In an old French miracle-play St Bernard of Clairvaux says to Count William and the Bishop of Poitiers, who had had a long-standing feud with each other, and between whom he had managed to make peace: "In order to show that your friendship is true and sincere, you must kiss each other." Count William then goes up to the bishop, saying: "My lord, I crave your forgiveness for the wrong I have inflicted on you; I have erred greatly towards you. Kiss me now to seal our peace, and I will kiss you with loyal heart."

Even knights gave each other the kiss of peace before proceeding to the combat, and forgave one another all real or imaginary wrongs.

In Covenant Vivien, Vivien exchanges the kiss of peace with Girart and six other illustrious warriors before the great fight with King Desramé begins.

Manzoni has made use of the kiss of peace in the pathetic scene in I promessi Sposi (The Betrothed), when Fra Cristoforo obtains forgiveness from the nobleman whose son he has slain. The nobleman receives the monk in his palace. Surrounded by all his relations, he stands in the middle of his great hall, with left hand on his sword-hilt, whilst with his right he holds a flap of his cloak pressed against his chest. Cold and stern, he gazes contemptuously and with suppressed wrath at the novice as he enters, but the latter exhibits such touching remorse and noble humility that the nobleman, there and then, abandons his stiffness. He raises up the kneeling brother himself, grants him his forgiveness, and, finally, "carried away by the emotion that prevailed, he threw his arms round the latter's neck, and gave and received the kiss of peace."

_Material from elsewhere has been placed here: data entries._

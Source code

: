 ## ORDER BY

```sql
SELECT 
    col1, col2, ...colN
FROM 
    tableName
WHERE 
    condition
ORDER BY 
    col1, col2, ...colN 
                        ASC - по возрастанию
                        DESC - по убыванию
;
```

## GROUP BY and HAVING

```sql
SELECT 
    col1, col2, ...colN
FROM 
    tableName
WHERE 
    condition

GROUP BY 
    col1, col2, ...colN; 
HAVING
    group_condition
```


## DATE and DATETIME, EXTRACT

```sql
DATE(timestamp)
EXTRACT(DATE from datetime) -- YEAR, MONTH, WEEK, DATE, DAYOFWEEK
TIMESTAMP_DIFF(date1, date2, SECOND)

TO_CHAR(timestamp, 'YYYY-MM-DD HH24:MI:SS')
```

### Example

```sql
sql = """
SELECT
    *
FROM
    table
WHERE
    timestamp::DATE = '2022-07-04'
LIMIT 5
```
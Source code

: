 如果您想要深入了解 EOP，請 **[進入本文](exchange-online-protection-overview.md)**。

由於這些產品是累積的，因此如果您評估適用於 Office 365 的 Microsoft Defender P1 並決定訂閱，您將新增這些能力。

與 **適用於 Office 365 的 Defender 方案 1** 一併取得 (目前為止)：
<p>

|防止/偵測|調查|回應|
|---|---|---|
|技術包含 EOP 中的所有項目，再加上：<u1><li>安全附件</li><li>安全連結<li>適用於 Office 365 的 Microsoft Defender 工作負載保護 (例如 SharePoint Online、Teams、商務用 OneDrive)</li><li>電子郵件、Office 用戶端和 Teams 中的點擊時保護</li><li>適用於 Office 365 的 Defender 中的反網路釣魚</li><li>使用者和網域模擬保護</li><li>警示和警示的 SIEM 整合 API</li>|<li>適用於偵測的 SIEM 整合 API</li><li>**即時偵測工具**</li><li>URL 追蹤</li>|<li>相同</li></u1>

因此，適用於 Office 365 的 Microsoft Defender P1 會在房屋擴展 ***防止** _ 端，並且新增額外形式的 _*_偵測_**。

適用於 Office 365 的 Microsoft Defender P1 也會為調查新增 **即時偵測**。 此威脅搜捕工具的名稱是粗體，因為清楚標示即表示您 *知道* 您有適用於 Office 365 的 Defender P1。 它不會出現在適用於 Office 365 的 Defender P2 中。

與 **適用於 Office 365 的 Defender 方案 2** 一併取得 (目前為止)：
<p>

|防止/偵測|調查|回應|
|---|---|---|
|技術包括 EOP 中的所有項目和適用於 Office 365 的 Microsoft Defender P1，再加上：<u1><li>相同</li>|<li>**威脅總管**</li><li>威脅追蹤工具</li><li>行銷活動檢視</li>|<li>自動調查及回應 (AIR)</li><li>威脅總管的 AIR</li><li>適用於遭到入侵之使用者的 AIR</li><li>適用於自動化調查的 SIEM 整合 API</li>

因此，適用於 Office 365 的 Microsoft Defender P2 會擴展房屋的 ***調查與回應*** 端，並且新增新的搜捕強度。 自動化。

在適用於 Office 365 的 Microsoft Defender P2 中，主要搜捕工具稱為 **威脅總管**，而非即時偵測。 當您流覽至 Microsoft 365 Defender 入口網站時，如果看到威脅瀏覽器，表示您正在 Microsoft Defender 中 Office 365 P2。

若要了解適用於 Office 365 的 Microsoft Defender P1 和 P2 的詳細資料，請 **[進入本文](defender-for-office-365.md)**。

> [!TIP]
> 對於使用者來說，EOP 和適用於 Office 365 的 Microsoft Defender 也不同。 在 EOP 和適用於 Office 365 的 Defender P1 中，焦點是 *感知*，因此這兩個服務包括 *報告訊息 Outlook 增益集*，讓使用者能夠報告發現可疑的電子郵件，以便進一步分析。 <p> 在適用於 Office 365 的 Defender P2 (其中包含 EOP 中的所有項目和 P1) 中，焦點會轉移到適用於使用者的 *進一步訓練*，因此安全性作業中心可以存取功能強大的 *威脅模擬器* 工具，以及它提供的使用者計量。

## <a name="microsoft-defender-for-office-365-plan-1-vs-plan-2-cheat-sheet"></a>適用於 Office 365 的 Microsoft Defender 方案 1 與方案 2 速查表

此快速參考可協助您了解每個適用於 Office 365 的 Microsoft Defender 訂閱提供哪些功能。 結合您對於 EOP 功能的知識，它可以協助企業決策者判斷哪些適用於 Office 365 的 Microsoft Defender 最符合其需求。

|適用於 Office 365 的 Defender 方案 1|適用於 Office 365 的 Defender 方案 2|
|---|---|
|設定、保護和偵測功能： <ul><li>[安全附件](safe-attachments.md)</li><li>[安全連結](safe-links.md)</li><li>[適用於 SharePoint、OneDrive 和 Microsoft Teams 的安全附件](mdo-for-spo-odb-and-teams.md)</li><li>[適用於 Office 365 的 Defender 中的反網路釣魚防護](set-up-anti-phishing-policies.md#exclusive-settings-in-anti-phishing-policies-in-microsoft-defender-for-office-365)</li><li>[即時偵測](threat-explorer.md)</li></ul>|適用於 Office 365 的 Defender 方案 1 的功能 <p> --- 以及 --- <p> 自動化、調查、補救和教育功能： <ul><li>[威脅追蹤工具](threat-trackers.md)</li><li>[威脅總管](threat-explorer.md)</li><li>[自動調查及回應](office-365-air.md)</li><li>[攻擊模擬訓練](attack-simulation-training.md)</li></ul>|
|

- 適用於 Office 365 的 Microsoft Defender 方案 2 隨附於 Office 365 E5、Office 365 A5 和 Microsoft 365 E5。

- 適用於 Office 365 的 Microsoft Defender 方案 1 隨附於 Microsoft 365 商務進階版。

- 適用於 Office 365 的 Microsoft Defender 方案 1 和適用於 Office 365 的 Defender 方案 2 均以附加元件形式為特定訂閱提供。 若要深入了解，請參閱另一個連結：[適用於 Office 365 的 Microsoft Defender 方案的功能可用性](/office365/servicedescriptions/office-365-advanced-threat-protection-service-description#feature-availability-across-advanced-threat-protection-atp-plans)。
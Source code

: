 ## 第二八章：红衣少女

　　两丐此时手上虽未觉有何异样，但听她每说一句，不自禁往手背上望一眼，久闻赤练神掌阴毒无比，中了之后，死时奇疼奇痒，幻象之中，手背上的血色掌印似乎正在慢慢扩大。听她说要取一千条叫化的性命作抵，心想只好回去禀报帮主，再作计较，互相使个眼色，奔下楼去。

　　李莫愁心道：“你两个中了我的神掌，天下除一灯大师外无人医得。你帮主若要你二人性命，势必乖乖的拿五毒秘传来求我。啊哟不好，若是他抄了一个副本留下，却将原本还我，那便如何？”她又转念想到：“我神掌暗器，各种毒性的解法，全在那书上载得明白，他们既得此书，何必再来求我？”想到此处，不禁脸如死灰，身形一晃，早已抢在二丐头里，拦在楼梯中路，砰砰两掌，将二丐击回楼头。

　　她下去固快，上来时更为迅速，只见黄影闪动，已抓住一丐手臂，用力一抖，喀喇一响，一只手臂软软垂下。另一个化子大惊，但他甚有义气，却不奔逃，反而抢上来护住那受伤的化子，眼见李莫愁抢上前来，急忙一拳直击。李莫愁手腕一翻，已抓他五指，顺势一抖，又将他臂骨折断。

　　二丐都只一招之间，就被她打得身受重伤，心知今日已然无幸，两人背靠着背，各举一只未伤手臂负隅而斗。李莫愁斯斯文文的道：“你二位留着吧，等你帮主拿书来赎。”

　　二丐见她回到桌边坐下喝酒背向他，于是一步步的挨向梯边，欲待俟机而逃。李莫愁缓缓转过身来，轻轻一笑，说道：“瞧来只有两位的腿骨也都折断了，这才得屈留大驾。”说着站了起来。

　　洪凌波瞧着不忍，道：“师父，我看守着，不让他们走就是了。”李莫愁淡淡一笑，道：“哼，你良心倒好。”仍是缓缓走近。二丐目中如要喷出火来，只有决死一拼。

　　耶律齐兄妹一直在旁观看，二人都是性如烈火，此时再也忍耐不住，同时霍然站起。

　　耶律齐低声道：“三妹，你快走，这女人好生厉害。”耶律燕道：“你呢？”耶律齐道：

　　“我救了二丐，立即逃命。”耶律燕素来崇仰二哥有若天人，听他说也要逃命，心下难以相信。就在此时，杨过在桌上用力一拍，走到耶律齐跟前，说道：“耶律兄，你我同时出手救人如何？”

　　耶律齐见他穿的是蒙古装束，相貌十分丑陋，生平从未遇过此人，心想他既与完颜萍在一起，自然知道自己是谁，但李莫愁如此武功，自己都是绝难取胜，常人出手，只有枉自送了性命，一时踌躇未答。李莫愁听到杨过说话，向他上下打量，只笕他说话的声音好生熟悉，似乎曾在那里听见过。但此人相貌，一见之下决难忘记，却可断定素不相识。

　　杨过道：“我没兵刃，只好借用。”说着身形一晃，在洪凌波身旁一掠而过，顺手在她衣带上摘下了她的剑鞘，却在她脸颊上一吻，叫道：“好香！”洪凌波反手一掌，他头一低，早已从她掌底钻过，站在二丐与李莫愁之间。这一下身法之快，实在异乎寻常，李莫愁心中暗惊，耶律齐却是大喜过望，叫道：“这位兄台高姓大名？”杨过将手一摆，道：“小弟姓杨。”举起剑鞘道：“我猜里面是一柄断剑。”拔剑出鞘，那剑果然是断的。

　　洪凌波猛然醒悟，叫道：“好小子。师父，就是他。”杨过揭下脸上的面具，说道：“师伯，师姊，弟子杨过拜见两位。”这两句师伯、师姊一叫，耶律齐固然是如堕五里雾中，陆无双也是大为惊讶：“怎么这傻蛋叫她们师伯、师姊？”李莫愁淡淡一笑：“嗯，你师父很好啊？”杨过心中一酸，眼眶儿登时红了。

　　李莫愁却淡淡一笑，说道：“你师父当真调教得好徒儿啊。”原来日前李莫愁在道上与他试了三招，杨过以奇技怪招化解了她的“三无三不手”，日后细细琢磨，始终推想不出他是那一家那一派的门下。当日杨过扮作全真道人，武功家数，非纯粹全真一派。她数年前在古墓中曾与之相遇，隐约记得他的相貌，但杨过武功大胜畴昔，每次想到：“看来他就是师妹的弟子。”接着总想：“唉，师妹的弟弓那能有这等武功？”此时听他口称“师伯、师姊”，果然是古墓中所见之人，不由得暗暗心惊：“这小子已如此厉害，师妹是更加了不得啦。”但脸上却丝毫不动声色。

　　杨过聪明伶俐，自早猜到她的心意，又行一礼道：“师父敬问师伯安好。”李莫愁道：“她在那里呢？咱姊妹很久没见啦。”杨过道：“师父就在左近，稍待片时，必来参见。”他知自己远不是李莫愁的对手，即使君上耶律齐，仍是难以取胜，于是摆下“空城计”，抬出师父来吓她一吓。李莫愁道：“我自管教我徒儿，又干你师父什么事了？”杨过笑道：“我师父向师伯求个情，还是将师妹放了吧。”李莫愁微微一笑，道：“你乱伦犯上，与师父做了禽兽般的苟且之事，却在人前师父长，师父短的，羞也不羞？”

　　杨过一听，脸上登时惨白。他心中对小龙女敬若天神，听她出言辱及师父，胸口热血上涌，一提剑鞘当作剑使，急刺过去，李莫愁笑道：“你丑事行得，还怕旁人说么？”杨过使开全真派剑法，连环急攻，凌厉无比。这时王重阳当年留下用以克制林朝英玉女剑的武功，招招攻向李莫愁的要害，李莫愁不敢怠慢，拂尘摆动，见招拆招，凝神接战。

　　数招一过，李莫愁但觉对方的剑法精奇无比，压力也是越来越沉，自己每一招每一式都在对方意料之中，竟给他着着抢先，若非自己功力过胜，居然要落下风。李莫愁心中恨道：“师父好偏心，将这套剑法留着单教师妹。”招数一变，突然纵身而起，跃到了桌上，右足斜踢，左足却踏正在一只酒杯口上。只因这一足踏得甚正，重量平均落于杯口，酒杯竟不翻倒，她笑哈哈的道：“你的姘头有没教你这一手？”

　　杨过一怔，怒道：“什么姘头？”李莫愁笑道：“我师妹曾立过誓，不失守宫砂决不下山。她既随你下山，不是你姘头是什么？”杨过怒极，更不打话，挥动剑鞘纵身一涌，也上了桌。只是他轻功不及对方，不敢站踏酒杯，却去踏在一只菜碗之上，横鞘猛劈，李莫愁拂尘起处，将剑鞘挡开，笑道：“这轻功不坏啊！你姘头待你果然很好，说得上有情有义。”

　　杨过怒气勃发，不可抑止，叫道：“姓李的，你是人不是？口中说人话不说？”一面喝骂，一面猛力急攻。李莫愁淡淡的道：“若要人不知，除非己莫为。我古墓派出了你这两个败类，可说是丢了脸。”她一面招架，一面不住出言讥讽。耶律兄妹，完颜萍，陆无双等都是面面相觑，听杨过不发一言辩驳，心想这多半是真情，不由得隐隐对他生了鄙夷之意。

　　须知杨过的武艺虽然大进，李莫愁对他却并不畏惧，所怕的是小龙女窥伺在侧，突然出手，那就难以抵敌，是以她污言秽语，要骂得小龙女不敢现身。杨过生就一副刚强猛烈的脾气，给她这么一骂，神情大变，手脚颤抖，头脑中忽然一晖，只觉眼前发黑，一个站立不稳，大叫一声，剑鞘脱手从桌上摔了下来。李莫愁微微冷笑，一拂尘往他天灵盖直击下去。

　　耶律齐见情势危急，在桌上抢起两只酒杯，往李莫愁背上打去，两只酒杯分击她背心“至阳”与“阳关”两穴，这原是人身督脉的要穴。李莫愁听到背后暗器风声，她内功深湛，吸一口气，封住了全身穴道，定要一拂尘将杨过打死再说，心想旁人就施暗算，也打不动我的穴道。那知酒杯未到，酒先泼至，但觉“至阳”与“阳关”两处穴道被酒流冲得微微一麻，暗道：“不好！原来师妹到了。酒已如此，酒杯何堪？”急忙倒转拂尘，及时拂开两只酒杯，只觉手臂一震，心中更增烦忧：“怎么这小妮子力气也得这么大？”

After the Middle Ages the kiss of peace disappears altogether as the official token of reconciliation; solitary instances, indeed, can certainly be quoted from Catherine of Medici's Court, but they are rather to be regarded as studied efforts to re-introduce an old and abandoned usage. After the murder of Francis de Guise in 1563, his widow and brother meet Admiral de Coligny; the latter swore that he had not the least suspicion of the assassin's plot, whereupon they kiss each other, and mutually promise to forget all enmities, and henceforward to live in peace and harmony. This kiss of peace was as powerless to revive the old custom as Lamourette's memorable attempt at the time of the Revolution. On the 7th July 1792, when the quarrel amongst the members of the Legislative Assembly had reached a terrible height, at the time when the Austrian and Prussian armies were marching on Paris, Lamourette got up and made a fervent patriotic speech, in which, in the most moving terms, he exhorted all the members of the Assembly to sink their differences. He finished by saying: "Let us forget all dissension and swear everlasting fraternity"—et jurons-nous fraternité éternelle, and the deputies at once fell into each other's arms, and in a universal kiss of reconciliation every one forgave each other's wrongs. But this unity did not last long. The quarrels began again the following day, and two years afterwards Lamourette himself died by the guillotine; but the expression, a kiss of Lamourette—un baiser de Lamourette—still survives in the French language as a half ironical term for a short-lived reconciliation.